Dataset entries

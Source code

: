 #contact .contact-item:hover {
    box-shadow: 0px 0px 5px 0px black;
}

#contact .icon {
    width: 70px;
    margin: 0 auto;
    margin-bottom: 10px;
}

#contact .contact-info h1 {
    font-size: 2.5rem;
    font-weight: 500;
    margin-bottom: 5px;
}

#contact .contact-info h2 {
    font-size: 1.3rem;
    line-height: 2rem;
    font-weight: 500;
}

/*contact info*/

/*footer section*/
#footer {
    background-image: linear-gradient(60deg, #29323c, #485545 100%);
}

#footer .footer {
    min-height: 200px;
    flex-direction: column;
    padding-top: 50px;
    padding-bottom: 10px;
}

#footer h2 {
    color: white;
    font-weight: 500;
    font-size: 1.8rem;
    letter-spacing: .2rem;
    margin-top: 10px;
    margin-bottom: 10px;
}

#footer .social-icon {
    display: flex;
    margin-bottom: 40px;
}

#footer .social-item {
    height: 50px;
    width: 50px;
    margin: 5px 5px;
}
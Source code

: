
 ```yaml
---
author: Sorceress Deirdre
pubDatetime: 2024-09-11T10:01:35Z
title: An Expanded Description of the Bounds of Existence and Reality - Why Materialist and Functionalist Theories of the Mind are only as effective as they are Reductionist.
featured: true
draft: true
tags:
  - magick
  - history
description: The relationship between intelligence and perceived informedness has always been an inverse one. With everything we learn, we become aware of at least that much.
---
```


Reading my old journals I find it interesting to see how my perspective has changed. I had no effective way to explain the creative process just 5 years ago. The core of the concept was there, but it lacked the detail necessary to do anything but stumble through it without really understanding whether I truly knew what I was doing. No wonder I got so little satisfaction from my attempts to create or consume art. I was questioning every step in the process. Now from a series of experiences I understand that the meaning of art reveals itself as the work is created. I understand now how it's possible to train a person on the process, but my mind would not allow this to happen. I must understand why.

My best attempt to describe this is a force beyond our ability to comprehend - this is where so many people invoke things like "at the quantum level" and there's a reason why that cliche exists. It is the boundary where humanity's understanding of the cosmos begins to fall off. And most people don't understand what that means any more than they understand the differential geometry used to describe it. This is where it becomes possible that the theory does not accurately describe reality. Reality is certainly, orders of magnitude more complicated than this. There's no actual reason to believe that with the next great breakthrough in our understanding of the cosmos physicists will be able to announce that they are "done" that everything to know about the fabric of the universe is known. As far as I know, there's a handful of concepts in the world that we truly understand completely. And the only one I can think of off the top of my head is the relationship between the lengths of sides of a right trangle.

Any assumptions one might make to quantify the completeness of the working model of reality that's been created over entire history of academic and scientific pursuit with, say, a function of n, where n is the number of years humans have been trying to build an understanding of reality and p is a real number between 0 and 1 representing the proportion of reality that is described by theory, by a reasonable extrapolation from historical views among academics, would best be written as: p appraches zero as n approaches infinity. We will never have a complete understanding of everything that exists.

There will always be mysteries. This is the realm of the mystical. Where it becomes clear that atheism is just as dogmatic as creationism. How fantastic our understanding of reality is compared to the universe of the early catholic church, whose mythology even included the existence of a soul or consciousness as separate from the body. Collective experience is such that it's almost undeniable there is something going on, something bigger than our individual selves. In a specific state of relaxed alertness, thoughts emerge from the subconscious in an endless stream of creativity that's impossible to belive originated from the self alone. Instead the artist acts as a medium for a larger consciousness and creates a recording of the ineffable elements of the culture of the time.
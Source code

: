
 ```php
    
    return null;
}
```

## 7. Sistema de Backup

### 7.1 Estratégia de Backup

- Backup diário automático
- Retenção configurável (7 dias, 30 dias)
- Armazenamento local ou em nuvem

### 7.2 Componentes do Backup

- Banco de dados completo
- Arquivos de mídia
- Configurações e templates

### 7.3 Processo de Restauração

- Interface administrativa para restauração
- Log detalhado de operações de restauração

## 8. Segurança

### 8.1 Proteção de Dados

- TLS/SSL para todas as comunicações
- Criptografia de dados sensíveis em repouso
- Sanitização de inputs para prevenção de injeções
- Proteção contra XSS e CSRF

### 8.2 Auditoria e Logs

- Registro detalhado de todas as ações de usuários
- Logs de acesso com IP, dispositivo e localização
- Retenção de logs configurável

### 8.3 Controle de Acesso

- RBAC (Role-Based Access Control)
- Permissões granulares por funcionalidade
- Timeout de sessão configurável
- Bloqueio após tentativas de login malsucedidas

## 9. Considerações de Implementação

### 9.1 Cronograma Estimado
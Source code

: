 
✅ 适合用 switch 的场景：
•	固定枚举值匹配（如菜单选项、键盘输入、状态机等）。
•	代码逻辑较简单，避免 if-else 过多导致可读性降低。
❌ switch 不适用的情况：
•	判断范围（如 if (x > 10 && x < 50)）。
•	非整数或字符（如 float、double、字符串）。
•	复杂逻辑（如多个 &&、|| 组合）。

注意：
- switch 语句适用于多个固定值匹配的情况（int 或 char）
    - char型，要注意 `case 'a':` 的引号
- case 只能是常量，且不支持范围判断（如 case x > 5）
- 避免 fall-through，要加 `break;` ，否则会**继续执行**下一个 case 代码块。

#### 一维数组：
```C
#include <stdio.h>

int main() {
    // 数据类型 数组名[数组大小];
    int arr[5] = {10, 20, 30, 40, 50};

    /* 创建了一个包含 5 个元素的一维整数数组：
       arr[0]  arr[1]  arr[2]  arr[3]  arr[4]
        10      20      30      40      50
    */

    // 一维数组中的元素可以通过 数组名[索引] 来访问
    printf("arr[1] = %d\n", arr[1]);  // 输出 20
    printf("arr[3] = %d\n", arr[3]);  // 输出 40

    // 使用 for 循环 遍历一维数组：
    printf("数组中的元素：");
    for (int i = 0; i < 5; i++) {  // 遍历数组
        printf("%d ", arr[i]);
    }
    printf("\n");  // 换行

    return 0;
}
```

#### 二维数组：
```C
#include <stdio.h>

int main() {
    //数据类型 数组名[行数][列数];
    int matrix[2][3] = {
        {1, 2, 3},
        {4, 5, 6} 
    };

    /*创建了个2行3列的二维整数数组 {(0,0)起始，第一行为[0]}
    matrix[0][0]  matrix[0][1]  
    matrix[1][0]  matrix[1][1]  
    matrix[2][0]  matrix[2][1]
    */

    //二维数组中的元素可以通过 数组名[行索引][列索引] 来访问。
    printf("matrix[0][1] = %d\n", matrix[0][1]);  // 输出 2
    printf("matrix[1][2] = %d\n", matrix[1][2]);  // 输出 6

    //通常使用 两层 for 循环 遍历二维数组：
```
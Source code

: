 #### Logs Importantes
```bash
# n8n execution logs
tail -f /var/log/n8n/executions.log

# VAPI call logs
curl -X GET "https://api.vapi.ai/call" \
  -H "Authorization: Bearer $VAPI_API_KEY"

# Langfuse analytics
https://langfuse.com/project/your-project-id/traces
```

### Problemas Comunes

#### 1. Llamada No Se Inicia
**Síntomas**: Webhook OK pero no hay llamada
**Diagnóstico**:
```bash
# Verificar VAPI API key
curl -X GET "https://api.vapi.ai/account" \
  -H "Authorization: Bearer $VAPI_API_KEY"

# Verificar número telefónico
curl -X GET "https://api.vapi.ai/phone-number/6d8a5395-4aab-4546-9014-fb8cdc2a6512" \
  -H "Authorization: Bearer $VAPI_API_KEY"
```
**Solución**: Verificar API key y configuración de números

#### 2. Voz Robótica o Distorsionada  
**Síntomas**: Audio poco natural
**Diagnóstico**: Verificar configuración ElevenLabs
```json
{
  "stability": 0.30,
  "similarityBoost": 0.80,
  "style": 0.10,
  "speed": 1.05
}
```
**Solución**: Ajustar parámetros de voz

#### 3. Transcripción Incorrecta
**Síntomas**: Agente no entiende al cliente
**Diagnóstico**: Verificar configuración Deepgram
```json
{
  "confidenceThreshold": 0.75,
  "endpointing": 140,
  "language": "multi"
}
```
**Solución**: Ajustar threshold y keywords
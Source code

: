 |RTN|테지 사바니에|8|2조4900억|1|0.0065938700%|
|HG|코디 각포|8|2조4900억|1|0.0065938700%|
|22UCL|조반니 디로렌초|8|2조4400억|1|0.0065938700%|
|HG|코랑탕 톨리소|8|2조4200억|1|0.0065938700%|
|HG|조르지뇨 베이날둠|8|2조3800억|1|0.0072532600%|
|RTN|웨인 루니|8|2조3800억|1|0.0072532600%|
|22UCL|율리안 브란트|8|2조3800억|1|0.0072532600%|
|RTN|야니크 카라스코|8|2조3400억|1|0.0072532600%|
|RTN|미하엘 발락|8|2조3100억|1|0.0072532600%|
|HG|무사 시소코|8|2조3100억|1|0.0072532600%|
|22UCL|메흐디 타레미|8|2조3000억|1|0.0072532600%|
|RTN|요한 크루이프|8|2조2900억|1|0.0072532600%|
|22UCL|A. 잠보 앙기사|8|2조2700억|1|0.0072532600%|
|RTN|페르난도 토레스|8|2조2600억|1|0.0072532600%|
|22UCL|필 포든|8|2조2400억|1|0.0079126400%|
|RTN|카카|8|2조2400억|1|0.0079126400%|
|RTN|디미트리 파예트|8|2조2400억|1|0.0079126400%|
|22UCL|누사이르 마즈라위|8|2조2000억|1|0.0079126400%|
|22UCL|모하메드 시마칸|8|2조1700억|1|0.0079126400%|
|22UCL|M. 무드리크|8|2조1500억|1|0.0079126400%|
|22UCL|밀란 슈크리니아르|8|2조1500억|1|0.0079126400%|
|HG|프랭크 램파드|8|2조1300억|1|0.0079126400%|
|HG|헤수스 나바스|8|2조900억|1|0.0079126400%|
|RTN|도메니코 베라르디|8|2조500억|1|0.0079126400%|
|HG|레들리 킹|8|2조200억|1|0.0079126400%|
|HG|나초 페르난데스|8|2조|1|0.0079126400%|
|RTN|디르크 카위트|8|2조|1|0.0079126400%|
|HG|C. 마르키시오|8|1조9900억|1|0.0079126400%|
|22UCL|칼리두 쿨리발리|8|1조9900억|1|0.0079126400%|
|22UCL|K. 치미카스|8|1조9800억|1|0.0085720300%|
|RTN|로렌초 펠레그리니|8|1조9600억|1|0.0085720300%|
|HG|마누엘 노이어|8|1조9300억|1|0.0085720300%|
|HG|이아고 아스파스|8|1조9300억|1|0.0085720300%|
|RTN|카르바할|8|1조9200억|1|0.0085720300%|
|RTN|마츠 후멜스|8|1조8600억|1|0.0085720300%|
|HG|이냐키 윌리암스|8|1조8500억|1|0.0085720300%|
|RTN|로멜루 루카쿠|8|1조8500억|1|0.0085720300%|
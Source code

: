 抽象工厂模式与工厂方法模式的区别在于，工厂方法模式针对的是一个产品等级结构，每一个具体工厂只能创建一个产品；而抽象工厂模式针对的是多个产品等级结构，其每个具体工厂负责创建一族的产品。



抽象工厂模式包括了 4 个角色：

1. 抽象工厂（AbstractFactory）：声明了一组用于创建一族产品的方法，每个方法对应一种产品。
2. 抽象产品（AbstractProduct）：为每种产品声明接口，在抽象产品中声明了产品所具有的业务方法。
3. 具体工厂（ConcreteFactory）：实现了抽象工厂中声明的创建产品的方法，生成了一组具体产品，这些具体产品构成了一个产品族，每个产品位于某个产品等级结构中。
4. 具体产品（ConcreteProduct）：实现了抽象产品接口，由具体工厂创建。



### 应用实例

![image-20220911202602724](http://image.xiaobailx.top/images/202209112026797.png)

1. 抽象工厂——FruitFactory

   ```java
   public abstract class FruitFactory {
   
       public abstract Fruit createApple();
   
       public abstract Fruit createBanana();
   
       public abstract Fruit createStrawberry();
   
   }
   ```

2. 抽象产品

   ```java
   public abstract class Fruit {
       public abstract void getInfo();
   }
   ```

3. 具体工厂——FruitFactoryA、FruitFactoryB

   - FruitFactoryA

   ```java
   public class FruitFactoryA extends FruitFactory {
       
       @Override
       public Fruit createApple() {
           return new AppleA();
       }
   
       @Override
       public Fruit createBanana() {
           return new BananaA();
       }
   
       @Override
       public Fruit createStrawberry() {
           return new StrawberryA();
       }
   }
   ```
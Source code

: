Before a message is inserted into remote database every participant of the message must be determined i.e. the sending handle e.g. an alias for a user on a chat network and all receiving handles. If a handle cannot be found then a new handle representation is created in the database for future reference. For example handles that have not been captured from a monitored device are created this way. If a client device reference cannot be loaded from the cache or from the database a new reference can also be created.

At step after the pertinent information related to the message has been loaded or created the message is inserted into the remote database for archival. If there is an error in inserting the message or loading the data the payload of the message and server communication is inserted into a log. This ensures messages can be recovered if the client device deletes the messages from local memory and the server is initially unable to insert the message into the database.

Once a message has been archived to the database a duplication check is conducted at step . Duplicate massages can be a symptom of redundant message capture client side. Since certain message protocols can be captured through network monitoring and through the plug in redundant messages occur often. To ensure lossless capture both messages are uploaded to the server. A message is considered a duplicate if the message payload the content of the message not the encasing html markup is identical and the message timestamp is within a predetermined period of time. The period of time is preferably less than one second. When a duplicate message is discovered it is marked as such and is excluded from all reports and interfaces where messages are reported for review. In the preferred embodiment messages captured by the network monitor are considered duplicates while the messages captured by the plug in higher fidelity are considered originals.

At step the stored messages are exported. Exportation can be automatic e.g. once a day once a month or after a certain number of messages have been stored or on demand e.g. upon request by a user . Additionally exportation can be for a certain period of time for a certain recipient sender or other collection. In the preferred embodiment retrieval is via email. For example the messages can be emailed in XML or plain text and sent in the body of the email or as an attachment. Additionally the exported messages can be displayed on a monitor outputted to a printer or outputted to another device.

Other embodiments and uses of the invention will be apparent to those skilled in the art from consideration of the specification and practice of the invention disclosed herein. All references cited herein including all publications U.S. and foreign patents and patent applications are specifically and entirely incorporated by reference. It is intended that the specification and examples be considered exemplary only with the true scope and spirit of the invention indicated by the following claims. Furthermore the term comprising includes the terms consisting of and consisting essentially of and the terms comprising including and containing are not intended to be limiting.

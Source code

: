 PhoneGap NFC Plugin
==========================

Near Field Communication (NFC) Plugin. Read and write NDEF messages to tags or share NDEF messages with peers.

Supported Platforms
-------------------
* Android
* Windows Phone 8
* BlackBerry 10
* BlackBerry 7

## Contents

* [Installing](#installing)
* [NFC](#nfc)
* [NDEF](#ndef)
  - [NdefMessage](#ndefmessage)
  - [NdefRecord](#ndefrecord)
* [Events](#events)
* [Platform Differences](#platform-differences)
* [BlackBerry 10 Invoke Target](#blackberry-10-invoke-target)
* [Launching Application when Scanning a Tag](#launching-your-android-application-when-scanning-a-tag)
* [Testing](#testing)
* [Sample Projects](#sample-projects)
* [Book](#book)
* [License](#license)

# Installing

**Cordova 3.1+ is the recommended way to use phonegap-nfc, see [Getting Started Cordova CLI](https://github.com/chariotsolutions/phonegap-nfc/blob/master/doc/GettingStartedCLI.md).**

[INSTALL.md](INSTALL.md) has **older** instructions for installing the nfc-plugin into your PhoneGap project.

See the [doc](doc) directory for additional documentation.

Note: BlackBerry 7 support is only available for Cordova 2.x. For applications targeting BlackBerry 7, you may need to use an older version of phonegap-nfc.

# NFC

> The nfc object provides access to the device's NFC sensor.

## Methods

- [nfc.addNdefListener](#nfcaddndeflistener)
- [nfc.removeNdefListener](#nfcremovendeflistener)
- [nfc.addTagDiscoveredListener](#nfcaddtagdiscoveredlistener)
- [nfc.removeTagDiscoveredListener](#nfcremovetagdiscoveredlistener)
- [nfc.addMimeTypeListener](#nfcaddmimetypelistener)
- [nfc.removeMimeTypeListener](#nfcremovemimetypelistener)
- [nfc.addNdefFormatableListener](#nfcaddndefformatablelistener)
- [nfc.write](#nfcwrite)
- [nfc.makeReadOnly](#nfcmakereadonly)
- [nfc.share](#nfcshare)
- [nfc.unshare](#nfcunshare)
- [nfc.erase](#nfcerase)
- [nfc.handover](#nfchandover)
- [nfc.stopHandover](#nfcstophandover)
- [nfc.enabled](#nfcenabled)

▶ Action item
Whenever the word "body" occurs in a line above, copy that line.

▶ Solution below
There will always be mysteries. This is the realm of the mystical. Where it becomes clear that atheism is just as dogmatic as creationism. How fantastic our understanding of reality is compared to the universe of the early catholic church, whose mythology even included the existence of a soul or consciousness as separate from the body. Collective experience is such that it's almost undeniable there is something going on, something bigger than our individual selves. In a specific state of relaxed alertness, thoughts emerge from the subconscious in an endless stream of creativity that's impossible to belive originated from the self alone. Instead the artist acts as a medium for a larger consciousness and creates a recording of the ineffable elements of the culture of the time.
At step the stored messages are exported. Exportation can be automatic e.g. once a day once a month or after a certain number of messages have been stored or on demand e.g. upon request by a user . Additionally exportation can be for a certain period of time for a certain recipient sender or other collection. In the preferred embodiment retrieval is via email. For example the messages can be emailed in XML or plain text and sent in the body of the email or as an attachment. Additionally the exported messages can be displayed on a monitor outputted to a printer or outputted to another device.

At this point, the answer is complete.